James Fulton’s bizarre behavior did not end once he got out of prison. J. E. Bell, editor of the Scott County Times, published an editorial that Fulton especially disliked, believing it portrayed him in a negative light. James Fulton, according to several “authoritative sources” threatened the editor’s life. It was alleged Fulton was seen on the streets of Oneida, Tennessee with a double-barreled shotgun, the same weapon he had used to kill Sam Parker, declaring he intended to kill Bell. The editor sent word to Fulton he would apologize if the temperamental lawyer felt the newspaper had done him an injustice. James Fulton read the message, declared it was not enough and threw it away.
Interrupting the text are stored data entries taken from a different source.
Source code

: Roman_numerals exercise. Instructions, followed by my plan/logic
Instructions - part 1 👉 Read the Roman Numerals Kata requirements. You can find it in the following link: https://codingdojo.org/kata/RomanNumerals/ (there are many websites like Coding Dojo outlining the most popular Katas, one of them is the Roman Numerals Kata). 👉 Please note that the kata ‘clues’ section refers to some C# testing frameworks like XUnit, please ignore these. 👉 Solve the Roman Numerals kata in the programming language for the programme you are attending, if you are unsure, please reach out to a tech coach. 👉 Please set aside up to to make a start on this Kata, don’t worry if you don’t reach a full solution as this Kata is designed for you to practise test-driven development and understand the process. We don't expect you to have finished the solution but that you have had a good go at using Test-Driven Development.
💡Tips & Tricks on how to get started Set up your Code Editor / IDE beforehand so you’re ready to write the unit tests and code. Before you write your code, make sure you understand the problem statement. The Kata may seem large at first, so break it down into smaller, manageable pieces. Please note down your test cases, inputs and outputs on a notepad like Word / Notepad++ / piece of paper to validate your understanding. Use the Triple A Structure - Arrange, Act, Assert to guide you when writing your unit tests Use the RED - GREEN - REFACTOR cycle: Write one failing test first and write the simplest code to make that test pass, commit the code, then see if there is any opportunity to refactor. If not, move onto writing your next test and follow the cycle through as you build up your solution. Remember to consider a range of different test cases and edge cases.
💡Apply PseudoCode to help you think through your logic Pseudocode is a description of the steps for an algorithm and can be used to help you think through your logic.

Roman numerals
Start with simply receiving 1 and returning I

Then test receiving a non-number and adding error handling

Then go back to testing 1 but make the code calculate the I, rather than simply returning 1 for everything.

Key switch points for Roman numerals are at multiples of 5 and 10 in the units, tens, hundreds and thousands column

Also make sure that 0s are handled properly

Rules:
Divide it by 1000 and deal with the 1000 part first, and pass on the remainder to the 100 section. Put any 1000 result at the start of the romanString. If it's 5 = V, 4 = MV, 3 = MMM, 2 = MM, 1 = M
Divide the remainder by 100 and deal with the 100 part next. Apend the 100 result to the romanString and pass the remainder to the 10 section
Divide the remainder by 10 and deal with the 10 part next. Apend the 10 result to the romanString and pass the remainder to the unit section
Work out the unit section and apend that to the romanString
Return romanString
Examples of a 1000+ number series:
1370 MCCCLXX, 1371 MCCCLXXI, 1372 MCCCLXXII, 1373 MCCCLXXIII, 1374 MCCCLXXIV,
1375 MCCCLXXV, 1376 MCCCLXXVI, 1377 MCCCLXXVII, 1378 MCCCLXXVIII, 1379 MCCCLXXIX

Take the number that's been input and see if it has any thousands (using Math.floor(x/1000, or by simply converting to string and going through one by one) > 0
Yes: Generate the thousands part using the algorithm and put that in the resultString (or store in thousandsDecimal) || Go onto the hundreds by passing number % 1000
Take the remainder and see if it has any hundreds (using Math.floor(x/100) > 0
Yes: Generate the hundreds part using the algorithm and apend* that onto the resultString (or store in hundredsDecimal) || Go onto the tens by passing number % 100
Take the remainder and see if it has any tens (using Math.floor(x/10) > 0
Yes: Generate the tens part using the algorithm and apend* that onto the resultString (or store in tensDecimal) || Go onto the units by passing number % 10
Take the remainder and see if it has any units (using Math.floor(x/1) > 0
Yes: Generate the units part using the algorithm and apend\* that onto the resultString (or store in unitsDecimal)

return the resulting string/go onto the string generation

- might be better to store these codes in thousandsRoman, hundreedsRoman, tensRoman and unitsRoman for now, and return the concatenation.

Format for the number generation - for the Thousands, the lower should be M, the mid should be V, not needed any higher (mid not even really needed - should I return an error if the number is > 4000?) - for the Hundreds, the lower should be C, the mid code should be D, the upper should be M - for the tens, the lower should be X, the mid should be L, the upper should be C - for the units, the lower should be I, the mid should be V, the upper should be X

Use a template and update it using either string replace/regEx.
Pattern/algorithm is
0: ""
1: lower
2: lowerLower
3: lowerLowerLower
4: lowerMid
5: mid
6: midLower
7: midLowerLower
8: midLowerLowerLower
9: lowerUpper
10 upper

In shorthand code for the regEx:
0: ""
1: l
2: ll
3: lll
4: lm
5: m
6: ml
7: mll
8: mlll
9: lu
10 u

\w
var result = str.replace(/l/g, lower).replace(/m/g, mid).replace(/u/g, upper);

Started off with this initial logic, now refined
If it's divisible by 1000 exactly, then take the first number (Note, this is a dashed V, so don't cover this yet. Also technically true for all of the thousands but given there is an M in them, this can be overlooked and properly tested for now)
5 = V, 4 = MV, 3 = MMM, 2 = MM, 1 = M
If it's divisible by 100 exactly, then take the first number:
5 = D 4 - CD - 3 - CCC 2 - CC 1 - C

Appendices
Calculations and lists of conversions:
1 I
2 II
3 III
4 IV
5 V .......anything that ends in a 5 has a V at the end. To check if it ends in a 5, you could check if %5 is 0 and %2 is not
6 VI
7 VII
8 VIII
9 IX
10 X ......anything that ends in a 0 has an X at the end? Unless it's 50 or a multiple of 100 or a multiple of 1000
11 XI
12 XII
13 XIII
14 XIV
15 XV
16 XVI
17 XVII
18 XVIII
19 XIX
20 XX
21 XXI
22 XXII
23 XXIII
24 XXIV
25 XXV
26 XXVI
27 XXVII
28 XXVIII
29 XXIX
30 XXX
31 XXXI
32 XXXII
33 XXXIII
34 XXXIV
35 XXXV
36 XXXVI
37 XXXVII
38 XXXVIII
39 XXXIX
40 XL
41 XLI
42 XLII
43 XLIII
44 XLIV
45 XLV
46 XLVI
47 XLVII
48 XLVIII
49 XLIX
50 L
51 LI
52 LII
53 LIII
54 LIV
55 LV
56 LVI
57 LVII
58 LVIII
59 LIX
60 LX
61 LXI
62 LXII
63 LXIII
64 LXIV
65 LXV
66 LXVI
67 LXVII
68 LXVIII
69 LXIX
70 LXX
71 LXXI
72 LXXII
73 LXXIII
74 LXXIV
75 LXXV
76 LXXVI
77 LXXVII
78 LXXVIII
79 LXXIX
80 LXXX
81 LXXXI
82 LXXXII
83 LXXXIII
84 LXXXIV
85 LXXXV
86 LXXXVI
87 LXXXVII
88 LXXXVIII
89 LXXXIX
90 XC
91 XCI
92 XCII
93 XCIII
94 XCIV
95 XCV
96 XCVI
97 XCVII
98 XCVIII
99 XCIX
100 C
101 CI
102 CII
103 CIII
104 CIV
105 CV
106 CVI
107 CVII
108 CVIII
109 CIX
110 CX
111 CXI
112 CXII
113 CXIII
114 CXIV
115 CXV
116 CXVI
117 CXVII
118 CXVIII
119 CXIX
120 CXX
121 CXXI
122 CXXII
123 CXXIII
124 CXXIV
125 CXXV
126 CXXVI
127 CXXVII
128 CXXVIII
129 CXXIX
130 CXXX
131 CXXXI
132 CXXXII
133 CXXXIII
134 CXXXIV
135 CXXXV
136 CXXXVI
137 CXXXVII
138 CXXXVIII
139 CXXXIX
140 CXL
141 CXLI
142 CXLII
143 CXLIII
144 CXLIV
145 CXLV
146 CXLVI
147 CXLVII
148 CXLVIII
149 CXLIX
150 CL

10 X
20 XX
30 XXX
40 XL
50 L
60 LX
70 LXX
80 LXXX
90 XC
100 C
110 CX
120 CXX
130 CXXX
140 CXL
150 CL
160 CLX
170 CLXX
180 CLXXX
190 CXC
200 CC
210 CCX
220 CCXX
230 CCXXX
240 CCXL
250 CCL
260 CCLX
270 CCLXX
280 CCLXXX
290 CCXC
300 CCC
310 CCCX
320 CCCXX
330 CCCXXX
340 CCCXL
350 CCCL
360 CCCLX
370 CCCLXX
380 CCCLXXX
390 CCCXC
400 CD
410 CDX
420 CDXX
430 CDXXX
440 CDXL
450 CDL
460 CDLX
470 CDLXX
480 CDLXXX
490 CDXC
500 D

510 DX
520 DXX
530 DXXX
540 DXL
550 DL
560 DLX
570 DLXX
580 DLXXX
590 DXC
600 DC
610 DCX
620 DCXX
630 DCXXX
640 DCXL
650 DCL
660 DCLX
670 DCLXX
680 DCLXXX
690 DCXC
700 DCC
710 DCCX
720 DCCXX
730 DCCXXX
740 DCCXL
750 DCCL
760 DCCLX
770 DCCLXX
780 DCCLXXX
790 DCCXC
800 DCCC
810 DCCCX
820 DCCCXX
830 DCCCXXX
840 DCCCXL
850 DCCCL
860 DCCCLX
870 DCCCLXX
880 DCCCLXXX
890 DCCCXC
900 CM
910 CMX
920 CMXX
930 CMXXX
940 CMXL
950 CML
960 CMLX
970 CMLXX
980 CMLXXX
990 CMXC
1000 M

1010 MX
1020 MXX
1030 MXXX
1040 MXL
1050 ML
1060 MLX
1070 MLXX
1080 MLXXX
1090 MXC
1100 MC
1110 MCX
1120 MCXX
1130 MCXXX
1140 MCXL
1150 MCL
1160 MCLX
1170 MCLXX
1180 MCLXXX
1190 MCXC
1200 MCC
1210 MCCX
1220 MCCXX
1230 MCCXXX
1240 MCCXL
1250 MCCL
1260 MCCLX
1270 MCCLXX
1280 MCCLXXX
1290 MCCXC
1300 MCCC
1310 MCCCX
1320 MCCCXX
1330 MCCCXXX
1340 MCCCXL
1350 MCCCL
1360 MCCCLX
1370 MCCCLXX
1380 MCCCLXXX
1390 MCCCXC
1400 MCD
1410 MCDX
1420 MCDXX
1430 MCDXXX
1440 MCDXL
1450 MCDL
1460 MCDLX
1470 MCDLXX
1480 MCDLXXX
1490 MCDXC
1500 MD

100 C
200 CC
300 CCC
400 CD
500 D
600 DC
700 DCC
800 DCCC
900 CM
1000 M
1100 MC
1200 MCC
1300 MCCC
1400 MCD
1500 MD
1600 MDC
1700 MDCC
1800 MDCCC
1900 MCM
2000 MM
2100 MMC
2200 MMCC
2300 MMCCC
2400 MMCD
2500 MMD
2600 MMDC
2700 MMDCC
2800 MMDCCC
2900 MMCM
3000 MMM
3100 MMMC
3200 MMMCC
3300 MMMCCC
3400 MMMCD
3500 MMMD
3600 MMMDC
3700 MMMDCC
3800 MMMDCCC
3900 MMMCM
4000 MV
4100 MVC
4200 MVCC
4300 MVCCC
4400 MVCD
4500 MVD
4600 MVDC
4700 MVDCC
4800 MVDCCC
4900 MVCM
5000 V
Fulton began stalking the editor, which, considering Fulton’s history, alarmed Bell, who promptly armed himself. J. E. Bell apparently came across Fulton in the office of Judge Potter of Oneida on July 1, 1917, and the editor produced a double-barreled derringer and shot and seriously wounded him. In fact, Fulton died from his wounds almost eleven years to the day he had murdered Sam Parker.

Although tried and convicted of involuntary manslaughter, Bell was later pardoned by Governor Tom Rye.

Perhaps the last word on the case came from James Fulton’s former wife, Laura M. Neil, who was “continued at the Highlands sanitarium by reason of a pistol shot.” Miss Neil announced she had been entirely “exonerated” in the matter of her ex-husband’s murder of Sam Parker in 1906. “I know it was said that Judge Fulton killed Sam Parker on my account,” Miss Neil said, “but Judge Fulton himself declared that it was not true, and that his wife was entirely blameless.” “He killed Sam Parker on another account,” she added.

If true, to this day, nobody knows why James Fulton killed Sam Parker.